* HOW TO COMPLETE THIS TASK *
Return nothing but the lines from the line containing "- [Corrupted profile" through the last line of the records, reproduced exactly.

= Beginning of Section =

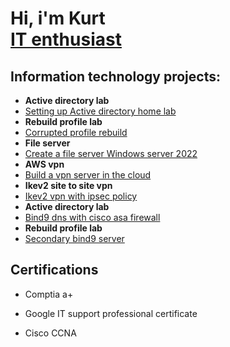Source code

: <h1>Hi, i'm Kurt <br/><a href="https">IT enthusiast</a> 

<h2> Information technology projects:</h2>

- <b>Active directory lab</b>
- [Setting up Active directory home lab](https://github.com/KurtRoepke/Active-Directory-Lab/blob/main/README.md)
- <b>Rebuild profile lab</b>
- [Corrupted profile rebuild](https://github.com/KurtRoepke/Rebuild-profile/blob/main/README.md) 
- <b>File server</b>
 - [Create a file server Windows server 2022](https://github.com/KurtRoepke/File-Server-Setup/blob/main/README.md)
- <b>AWS vpn</b>
 - [Build a vpn server in the cloud](https://github.com/KurtRoepke/AWS-vpn-/blob/main/README.md)
- <b>Ikev2 site to site vpn</b>
 - [ Ikev2 vpn with ipsec policy ](https://github.com/KurtRoepke/ikev2-vpn/blob/main/README.md)
- <b>Active directory lab</b>
- [Bind9 dns with cisco asa firewall](https://github.com/KurtRoepke/bind9-dns/blob/main/README.md)
- <b>Rebuild profile lab</b>
- [Secondary bind9 server ](https://github.com/KurtRoepke/bind9-secondary-dns/blob/main/README.md) 

    

<h2>Certifications</h2>

- Comptia a+

- Google IT support professional certificate

- Cisco CCNA
  

<!-- <h2>Connect with me:</h2>


[<img align="left" alt="JoshMadakor | LinkedIn" width="22px" src="https://cdn.jsdelivr.net/npm/simple-icons@v3/icons/linkedin.svg" />][linkedin]







Here are some ideas to get you started:

- 🔭 I’m currently working on ...
- 🌱 I’m currently learning ...
- 👯 I’m looking to collaborate on ...
- 🤔 I’m looking for help with ...
- 💬 Ask me about ...
- 📫 How to reach me: ...
- 😄 Pronouns: ...
- ⚡ Fun fact: ...
-->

= End of Section =

* YOUR RESPONSE *
- [Corrupted profile rebuild](https://github.com/KurtRoepke/Rebuild-profile/blob/main/README.md) 
- <b>File server</b>
 - [Create a file server Windows server 2022](https://github.com/KurtRoepke/File-Server-Setup/blob/main/README.md)
- <b>AWS vpn</b>
 - [Build a vpn server in the cloud](https://github.com/KurtRoepke/AWS-vpn-/blob/main/README.md)
- <b>Ikev2 site to site vpn</b>
 - [ Ikev2 vpn with ipsec policy ](https://github.com/KurtRoepke/ikev2-vpn/blob/main/README.md)
- <b>Active directory lab</b>
- [Bind9 dns with cisco asa firewall](https://github.com/KurtRoepke/bind9-dns/blob/main/README.md)
- <b>Rebuild profile lab</b>
- [Secondary bind9 server ](https://github.com/KurtRoepke/bind9-secondary-dns/blob/main/README.md) 

    

<h2>Certifications</h2>

- Comptia a+

- Google IT support professional certificate

- Cisco CCNA
  

<!-- <h2>Connect with me:</h2>


[<img align="left" alt="JoshMadakor | LinkedIn" width="22px" src="https://cdn.jsdelivr.net/npm/simple-icons@v3/icons/linkedin.svg" />][linkedin]







Here are some ideas to get you started:

- 🔭 I’m currently working on ...
- 🌱 I’m currently learning ...
- 👯 I’m looking to collaborate on ...
- 🤔 I’m looking for help with ...
- 💬 Ask me about ...
- 📫 How to reach me: ...
- 😄 Pronouns: ...
- ⚡ Fun fact: ...
-->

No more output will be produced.